2
votes

I am running a legacy application, built on Delphi2007, where we used to handle non-English characters by storing 2byte Hex code of the character in the DB. While reading we apply char() to convert these Hex code to String.

String to Hex (before saving to DB):

strHex := Format( '%x', [ Byte( strText[ lIndex ] ) shr 4 ] );
DataStr[ lPos ] := strHex[ 1 ];
inc( lPos );

strHex := Format( '%x', [ Byte( strText[ lIndex ] ) and $0F ] );
DataStr[ lPos ] := strHex[ 1 ];
inc( lPos );

//in simple I am saving the Hex code to pcData

Hex to String (after reading from DB):

strText := strText + Chr( StrToInt('$'+ DataStr[lPos] + DataStr[lPos + 1]))

This code started breaking after moving to Delphi XE7, where string is treated as UniCode String, we explicitly have to convert the string to AnsiString type.

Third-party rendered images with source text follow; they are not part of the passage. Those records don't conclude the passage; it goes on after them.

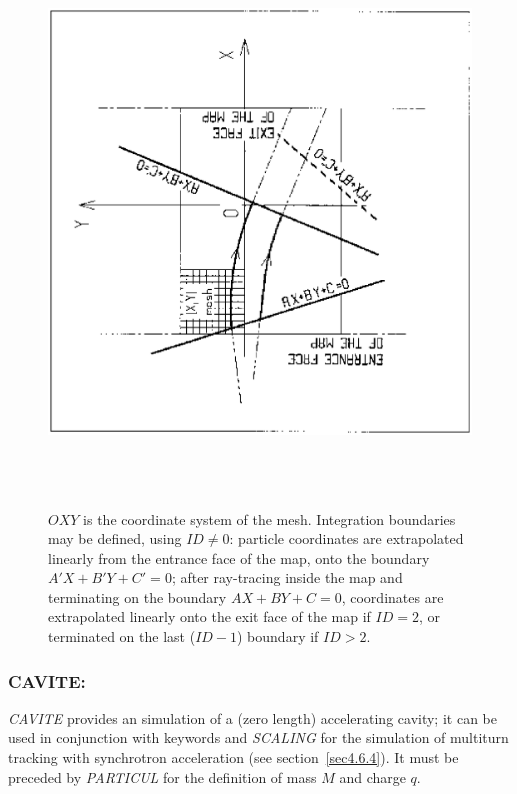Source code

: \begin{figure}[H]
\centerline{\includegraphics[height=15cm,angle=-90]{Fig15.ps}}
\caption[Fig15]{\label{fig15}$OXY $ is the coordinate system of the mesh.
Integration boundaries may be defined, using $ ID\not= 0 $: particle coordinates are
extrapolated linearly from the entrance face of the map, onto the boundary 
$A'X+B'Y+C'=0$; after ray-tracing inside the 
map and terminating on the boundary $AX+BY+C=0$, coordinates are
extrapolated linearly onto the exit face of the map if $ID=2$, or 
 terminated on the last ($ID-1$) boundary if $ID >2$.}
\end{figure}
\vfill
\newpage

\subsubsection*{CAVITE: \CAVITETitl}  \label{CAVITE}
\medskip

\textsl{CAVITE}  provides an  simulation of a (zero length)
accelerating cavity; it can be used in conjunction with  keywords \REBELOTE{} 
and \textsl{SCALING} for 
the simulation of multiturn tracking with synchrotron acceleration (see section~\ref{sec4.6.4}). 
It must be preceded by \textsl{PARTICUL} for the definition 
of mass $ M $ and charge $ q$.   
\bigskip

Converting below string to hex
ТуцЕфылАшдеук8311
In Delphi 2007 gives:
\D2\F3\F6\C5\F4\FB\EB\C0\F8\E4\E5\F3\EA8311
In Delphi XE7 gives:
\22\43\46\1A\33\4B\4B\48\44\42\14\44\49\33\351522


I would like to know the best way I can modify this code such that I can handle my legacy data.

2
This is exceedingly weird. A very strange encoding that you invented. Did your database only support 7 bit ASCII? Why not have used something standard like UTF-8? What are your goals now? Do you want to read from and write to this strange encoding that you invented? Or just read from it. Don't you want to use Unicode? - David Heffernan
Agreed, this is a solution of madness. From the data you've shown, the original (ANSI) strings were encoded using codepage 1251. You'll need to define an AnsiString of this type and use it when retrieving data from your database. I would strongly suggest that you then immediately convert it to a normal (unicode) string when using it in your application, converting back only to store in the DB. Better yet, update your DB to unicode and get rid of this mess altogether. See : stackoverflow.com/a/7222871/327083 - J...
Our application runs on both SqlServer and Oracle, we need to stick to this code to support data that was migrated from older versions. We know moving to UTF8 is the solution and have implemented the same, but I would have to write code to handle the data that is entered from older versions too. - user1897277
You didn't answer any of my questions. - David Heffernan
Ya my application needs to read this for backward compatibility, in case one edits and saves, we convert the encoding to UTF8, it is a separate flow I did not mention it here. - user1897277

2 Answers

2
votes

First, the simpler way to generate the hex string would have been to use the RTL's own BinToHex() function instead of writing your own conversion code, eg:

var
  ...
  s: AnsiString;
  DataStr: string; 
  lPos: Integer;
  ...
begin
  ...
  s := '...';
  BinToHex(PAnsiChar(s), @DataStr[lPos], Length(s)); 
  Inc(lPos, Length(s)*2);
  ...
end;

Then, you can use HexToBin() to reverse it. And since you are dealing with encoded ANSI data, you can declare an AnsiString variable that has an affinity for the desired codepage encoding (in your case, probably 1251), read the hex code directly into that variable, and then assign/cast it to a normal String and let the RTL handle the conversion to Unicode for you:

type
  Win1251String = type AnsiString(1251);
var
  ...
  tmp: Win1251String;
  DataStr, strText: string;
  lPos: Integer;
  ...
begin
  ...
  SetLength(tmp, LengthOfHex div 2);
  HexToBin(@DataStr[lPos], PAnsiChar(tmp), Length(tmp));
  strText := String(tmp);
  ...
end;
1
votes

According to comments, you just need to decode this data to a native Unicode string. Do that like so:

  1. Read the encoded text from the database into a string variable.
  2. Decode that text into a byte array rather than a string. Your Delphi 2007 code can be used pretty much as it, but it needs to write to a byte array rather than a string.
  3. That byte array is ANSI 1251 encoded. Decode it with TEncoding.GetString. You'll need to create an instance of the TEncoding class with the correct code page, Encoding := TEncoding.GetEncoding(1251).